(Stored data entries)
****
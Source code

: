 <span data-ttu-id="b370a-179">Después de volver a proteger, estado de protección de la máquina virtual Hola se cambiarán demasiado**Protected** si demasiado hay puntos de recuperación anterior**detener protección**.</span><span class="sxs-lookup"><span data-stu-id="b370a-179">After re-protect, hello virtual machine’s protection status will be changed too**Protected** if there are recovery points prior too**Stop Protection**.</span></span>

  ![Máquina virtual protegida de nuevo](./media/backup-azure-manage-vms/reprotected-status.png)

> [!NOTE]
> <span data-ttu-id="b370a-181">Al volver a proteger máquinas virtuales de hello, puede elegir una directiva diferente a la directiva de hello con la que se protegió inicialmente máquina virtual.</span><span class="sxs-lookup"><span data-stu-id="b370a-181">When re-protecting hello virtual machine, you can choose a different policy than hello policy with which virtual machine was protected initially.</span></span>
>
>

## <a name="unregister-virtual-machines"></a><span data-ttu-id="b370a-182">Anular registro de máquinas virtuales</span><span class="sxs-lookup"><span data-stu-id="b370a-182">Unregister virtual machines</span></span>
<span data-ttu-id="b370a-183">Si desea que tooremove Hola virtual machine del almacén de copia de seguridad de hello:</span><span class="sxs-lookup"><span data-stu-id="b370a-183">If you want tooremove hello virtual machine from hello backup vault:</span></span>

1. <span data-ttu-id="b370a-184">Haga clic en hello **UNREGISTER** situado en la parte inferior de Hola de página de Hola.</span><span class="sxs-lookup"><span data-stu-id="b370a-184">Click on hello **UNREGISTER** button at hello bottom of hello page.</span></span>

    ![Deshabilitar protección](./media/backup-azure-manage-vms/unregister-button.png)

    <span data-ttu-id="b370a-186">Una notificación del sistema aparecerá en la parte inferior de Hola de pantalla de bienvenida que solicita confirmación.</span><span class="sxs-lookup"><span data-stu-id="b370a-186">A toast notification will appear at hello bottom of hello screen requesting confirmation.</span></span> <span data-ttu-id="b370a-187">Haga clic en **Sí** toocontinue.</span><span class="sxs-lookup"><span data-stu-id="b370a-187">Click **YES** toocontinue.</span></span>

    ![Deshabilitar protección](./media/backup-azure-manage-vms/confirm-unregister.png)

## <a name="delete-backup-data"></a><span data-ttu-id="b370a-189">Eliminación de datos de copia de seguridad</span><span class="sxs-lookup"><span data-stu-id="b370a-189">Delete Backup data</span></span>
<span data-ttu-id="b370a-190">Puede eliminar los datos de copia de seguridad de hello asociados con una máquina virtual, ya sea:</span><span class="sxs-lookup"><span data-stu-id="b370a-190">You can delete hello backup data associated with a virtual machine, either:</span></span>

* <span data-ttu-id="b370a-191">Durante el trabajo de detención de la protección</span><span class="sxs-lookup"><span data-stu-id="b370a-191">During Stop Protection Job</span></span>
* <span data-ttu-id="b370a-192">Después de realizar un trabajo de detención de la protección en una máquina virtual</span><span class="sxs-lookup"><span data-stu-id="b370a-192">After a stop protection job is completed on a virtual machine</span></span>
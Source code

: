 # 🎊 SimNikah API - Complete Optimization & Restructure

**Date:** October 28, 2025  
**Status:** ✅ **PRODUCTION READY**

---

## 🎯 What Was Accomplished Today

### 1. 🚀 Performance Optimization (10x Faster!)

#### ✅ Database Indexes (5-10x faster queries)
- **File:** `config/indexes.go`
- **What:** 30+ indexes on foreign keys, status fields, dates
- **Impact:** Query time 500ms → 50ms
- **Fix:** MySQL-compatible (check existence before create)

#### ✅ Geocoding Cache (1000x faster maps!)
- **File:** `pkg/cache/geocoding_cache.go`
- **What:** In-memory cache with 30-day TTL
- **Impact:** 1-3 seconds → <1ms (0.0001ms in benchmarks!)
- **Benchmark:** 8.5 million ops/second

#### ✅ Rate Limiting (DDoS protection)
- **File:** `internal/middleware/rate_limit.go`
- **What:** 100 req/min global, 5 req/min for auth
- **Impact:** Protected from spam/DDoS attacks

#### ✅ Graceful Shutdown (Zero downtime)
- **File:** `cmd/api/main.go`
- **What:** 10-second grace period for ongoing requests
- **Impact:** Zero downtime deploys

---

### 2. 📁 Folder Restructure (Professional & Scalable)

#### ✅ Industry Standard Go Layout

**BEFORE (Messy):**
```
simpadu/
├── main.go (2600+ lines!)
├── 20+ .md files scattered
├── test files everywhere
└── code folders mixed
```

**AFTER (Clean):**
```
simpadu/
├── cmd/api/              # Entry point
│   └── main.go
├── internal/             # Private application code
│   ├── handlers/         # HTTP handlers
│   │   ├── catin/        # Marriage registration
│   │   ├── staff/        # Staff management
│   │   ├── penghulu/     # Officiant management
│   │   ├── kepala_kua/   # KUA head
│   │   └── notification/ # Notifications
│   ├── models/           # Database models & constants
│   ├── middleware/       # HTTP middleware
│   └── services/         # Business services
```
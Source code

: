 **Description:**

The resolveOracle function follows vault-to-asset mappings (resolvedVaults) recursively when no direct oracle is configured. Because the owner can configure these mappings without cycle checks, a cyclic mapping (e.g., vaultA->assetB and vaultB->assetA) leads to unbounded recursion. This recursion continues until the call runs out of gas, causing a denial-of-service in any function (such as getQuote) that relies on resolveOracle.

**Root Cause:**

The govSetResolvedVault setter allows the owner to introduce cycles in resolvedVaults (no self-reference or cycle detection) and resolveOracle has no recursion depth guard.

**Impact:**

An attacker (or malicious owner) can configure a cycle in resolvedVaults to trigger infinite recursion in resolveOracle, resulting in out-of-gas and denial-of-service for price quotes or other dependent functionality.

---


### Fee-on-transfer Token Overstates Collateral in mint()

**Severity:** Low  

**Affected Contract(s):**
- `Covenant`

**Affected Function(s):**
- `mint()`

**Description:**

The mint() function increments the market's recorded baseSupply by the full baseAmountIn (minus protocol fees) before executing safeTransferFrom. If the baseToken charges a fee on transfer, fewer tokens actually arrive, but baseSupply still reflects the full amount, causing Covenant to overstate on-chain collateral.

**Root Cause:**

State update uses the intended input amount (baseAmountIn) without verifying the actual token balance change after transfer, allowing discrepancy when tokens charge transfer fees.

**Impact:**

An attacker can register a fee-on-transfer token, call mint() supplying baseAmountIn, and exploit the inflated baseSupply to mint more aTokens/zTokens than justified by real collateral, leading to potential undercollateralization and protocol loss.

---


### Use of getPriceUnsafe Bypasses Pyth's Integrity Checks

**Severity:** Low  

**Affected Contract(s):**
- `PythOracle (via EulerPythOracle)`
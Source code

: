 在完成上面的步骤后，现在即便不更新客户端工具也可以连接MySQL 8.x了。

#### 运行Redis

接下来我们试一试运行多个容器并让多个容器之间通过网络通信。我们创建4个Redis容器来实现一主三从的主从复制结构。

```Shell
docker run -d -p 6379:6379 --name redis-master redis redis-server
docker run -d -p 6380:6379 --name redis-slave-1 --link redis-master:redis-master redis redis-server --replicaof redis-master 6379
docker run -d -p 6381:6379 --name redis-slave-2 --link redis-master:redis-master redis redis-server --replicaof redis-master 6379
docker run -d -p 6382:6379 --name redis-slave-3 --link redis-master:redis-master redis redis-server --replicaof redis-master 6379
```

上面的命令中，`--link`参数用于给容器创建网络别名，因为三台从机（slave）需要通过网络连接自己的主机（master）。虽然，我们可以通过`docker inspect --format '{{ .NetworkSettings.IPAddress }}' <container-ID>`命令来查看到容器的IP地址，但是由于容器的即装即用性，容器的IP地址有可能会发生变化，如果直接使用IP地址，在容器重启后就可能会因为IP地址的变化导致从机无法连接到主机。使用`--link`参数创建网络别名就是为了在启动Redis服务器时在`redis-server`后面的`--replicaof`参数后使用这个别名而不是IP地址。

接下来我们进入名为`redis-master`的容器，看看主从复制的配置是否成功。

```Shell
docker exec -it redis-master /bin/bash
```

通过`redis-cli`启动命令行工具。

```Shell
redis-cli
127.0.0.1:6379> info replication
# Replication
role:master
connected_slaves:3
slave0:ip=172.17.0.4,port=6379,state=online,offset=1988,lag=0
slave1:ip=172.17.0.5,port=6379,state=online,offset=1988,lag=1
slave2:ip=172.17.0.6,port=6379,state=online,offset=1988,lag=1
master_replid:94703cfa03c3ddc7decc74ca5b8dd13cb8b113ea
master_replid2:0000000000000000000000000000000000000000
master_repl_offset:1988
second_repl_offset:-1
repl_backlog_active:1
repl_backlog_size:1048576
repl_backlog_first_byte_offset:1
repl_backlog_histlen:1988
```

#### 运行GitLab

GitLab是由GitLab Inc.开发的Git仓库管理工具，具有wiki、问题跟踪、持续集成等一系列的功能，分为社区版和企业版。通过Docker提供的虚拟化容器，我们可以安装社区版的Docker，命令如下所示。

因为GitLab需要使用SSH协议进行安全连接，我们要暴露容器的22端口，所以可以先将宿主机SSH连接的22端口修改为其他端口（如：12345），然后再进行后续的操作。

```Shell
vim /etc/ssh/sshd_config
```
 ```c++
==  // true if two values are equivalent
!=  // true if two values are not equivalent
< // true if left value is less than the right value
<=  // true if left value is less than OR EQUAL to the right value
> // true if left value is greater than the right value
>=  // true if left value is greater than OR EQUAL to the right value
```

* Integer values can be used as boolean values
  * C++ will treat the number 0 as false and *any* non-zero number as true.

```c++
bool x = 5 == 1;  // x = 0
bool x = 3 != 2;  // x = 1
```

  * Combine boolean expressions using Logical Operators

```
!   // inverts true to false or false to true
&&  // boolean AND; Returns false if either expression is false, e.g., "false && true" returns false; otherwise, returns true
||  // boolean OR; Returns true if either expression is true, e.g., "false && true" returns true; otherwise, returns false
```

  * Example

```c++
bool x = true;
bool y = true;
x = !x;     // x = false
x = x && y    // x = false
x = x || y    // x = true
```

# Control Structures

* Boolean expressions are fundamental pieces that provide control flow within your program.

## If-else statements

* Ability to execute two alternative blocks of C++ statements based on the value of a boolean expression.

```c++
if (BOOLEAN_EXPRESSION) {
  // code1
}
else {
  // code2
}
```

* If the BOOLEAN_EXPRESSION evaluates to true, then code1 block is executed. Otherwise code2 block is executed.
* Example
****
= Your goal =
Look above for lines with the word "internal" and copy them all.

= Written solution =
- **File:** `internal/middleware/rate_limit.go`
├── internal/             # Private application code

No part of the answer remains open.